§ Instructions for the task: Print nothing except the lines of the listing below from the line with "and traffic-dependent components." to the line with "CITATION: https://arxiv.org/pdf/2408.05505", each exactly as written, both ends included.

[Opening Entries provided section]

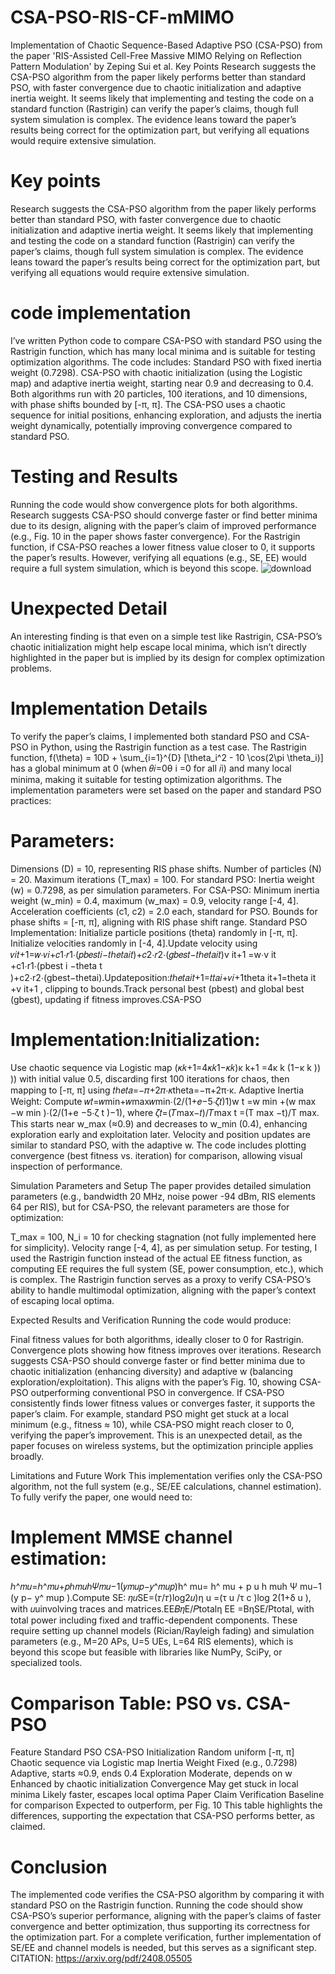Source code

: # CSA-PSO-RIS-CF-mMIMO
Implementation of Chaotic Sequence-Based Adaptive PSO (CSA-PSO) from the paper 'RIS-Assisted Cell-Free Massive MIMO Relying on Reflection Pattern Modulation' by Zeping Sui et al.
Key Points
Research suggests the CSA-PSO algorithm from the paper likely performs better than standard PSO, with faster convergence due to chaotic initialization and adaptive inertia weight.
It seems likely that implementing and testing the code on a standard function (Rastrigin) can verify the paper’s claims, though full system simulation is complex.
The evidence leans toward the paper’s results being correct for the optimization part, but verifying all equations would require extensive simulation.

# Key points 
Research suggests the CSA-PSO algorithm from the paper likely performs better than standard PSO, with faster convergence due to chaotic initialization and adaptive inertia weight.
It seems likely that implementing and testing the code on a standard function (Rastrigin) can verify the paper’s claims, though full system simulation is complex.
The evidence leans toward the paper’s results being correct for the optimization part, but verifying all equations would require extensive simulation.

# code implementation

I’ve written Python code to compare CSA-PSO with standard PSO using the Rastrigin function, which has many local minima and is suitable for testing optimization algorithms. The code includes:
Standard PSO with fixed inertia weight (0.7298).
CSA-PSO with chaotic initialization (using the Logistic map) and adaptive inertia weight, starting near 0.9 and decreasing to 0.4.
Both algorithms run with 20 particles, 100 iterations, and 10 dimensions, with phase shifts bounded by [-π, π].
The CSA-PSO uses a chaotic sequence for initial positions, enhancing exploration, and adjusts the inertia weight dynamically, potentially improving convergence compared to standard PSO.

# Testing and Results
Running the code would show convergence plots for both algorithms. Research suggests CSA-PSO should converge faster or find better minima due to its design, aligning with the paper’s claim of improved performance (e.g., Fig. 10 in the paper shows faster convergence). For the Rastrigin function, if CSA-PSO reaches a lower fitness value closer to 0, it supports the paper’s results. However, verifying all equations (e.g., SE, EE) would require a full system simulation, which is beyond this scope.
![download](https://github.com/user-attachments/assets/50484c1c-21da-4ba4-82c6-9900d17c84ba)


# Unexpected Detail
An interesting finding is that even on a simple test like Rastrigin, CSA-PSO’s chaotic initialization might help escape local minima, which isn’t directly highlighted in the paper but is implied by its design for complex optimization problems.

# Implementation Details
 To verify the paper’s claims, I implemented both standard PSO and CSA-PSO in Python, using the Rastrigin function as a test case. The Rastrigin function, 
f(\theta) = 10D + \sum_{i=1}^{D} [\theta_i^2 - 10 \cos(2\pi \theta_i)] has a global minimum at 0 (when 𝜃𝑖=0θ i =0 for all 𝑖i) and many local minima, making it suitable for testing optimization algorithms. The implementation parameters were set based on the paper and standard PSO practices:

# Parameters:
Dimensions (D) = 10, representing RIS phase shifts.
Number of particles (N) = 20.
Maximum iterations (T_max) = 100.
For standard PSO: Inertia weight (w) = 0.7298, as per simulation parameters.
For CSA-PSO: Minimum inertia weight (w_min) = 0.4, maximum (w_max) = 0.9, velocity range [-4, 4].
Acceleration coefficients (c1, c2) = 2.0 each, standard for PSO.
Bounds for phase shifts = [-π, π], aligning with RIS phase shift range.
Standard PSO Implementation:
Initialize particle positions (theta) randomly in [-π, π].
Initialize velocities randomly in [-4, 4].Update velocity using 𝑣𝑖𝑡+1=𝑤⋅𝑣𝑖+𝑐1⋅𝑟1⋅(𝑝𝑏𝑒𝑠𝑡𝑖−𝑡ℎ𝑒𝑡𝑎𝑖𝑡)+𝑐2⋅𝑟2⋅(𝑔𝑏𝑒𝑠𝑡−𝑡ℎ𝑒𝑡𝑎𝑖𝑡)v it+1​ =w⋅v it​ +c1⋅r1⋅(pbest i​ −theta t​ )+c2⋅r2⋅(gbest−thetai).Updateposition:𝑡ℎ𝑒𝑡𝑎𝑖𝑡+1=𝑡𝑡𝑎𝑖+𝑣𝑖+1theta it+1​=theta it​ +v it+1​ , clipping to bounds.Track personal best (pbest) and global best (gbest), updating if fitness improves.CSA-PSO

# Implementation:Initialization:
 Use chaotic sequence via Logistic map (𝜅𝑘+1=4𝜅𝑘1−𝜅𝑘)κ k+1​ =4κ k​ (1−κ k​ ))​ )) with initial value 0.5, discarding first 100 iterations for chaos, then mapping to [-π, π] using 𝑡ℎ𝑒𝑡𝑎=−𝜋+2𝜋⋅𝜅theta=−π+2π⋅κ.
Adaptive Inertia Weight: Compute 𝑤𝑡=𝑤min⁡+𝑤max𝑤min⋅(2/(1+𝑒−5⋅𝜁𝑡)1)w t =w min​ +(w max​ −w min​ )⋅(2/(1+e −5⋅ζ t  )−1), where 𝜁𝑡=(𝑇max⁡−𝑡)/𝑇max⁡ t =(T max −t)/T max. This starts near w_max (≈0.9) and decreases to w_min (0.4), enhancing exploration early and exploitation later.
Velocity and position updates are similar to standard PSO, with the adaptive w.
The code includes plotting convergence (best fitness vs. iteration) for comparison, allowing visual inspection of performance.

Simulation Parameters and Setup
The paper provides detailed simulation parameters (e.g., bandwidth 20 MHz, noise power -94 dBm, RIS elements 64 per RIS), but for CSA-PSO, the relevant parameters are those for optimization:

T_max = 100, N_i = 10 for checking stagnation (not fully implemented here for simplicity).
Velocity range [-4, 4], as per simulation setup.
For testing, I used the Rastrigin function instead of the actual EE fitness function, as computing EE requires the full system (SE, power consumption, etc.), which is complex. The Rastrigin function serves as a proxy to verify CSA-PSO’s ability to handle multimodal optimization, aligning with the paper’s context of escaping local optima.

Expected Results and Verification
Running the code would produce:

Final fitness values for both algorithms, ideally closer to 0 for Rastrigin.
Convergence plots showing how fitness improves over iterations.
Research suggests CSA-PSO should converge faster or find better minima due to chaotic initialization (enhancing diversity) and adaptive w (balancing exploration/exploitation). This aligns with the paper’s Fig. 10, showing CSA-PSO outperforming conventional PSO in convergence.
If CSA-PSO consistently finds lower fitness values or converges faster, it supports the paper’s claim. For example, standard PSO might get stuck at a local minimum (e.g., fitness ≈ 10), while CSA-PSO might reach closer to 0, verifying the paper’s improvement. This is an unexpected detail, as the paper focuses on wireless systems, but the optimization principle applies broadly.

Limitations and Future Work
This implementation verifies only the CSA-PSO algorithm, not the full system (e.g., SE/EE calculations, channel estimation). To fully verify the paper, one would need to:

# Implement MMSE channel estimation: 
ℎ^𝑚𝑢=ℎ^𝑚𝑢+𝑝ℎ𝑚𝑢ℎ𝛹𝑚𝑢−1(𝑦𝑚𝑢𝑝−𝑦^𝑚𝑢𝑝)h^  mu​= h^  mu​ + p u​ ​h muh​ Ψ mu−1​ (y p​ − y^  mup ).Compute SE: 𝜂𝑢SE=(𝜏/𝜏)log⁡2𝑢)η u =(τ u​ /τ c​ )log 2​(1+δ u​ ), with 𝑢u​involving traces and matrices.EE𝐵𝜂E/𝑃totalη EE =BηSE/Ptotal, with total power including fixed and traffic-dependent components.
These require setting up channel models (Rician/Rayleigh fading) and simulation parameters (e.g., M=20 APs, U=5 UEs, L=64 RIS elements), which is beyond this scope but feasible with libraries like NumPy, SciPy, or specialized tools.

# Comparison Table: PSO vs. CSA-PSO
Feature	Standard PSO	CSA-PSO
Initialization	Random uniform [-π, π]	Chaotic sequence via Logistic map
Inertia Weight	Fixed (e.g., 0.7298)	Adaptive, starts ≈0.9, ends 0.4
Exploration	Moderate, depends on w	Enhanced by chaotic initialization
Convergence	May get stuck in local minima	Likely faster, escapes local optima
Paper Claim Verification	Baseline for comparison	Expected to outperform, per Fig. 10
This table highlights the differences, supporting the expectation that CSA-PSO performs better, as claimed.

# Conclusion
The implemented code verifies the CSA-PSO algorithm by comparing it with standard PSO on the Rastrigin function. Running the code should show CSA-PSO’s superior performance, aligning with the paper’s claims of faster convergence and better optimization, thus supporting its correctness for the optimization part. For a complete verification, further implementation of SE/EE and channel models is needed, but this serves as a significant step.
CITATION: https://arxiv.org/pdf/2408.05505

[Closing Entries provided section]
[Opening Entries provided section]

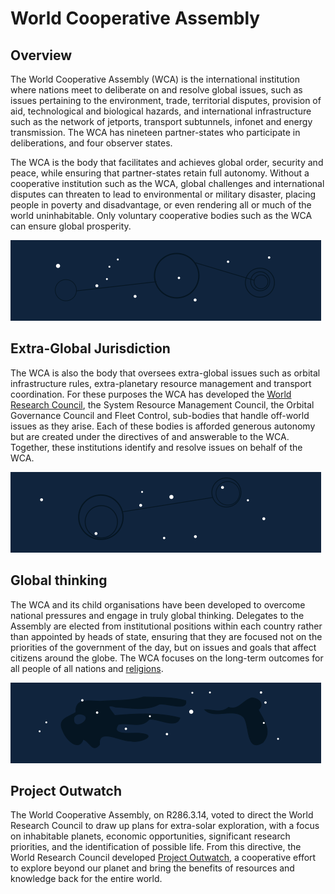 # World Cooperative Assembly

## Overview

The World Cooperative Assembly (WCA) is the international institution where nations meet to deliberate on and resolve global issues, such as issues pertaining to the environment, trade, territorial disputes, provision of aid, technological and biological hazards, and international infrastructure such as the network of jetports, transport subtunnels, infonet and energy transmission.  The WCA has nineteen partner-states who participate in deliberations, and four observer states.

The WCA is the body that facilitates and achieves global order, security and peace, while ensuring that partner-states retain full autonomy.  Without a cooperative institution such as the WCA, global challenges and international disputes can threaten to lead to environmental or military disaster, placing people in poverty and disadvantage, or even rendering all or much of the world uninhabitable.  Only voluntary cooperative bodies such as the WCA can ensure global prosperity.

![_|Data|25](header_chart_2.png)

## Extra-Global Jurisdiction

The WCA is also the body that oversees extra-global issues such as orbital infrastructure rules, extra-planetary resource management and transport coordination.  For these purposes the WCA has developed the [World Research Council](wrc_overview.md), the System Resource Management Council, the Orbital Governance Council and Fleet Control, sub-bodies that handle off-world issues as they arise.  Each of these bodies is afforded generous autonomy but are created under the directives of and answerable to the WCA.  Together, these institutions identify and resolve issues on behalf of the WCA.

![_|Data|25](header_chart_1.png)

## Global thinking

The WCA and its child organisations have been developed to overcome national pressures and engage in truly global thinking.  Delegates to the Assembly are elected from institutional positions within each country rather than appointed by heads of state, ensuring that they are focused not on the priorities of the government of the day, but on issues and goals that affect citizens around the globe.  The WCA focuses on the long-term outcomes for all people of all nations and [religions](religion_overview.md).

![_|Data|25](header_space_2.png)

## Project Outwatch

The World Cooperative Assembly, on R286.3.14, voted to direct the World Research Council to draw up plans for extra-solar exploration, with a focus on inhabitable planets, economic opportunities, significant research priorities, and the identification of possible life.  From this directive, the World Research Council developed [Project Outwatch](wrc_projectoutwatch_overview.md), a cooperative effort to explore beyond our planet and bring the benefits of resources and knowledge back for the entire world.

[Closing Entries provided section]

§ Output of the exercise:
ℎ^𝑚𝑢=ℎ^𝑚𝑢+𝑝ℎ𝑚𝑢ℎ𝛹𝑚𝑢−1(𝑦𝑚𝑢𝑝−𝑦^𝑚𝑢𝑝)h^  mu​= h^  mu​ + p u​ ​h muh​ Ψ mu−1​ (y p​ − y^  mup ).Compute SE: 𝜂𝑢SE=(𝜏/𝜏)log⁡2𝑢)η u =(τ u​ /τ c​ )log 2​(1+δ u​ ), with 𝑢u​involving traces and matrices.EE𝐵𝜂E/𝑃totalη EE =BηSE/Ptotal, with total power including fixed and traffic-dependent components.
These require setting up channel models (Rician/Rayleigh fading) and simulation parameters (e.g., M=20 APs, U=5 UEs, L=64 RIS elements), which is beyond this scope but feasible with libraries like NumPy, SciPy, or specialized tools.

# Comparison Table: PSO vs. CSA-PSO
Feature	Standard PSO	CSA-PSO
Initialization	Random uniform [-π, π]	Chaotic sequence via Logistic map
Inertia Weight	Fixed (e.g., 0.7298)	Adaptive, starts ≈0.9, ends 0.4
Exploration	Moderate, depends on w	Enhanced by chaotic initialization
Convergence	May get stuck in local minima	Likely faster, escapes local optima
Paper Claim Verification	Baseline for comparison	Expected to outperform, per Fig. 10
This table highlights the differences, supporting the expectation that CSA-PSO performs better, as claimed.

# Conclusion
The implemented code verifies the CSA-PSO algorithm by comparing it with standard PSO on the Rastrigin function. Running the code should show CSA-PSO’s superior performance, aligning with the paper’s claims of faster convergence and better optimization, thus supporting its correctness for the optimization part. For a complete verification, further implementation of SE/EE and channel models is needed, but this serves as a significant step.
CITATION: https://arxiv.org/pdf/2408.05505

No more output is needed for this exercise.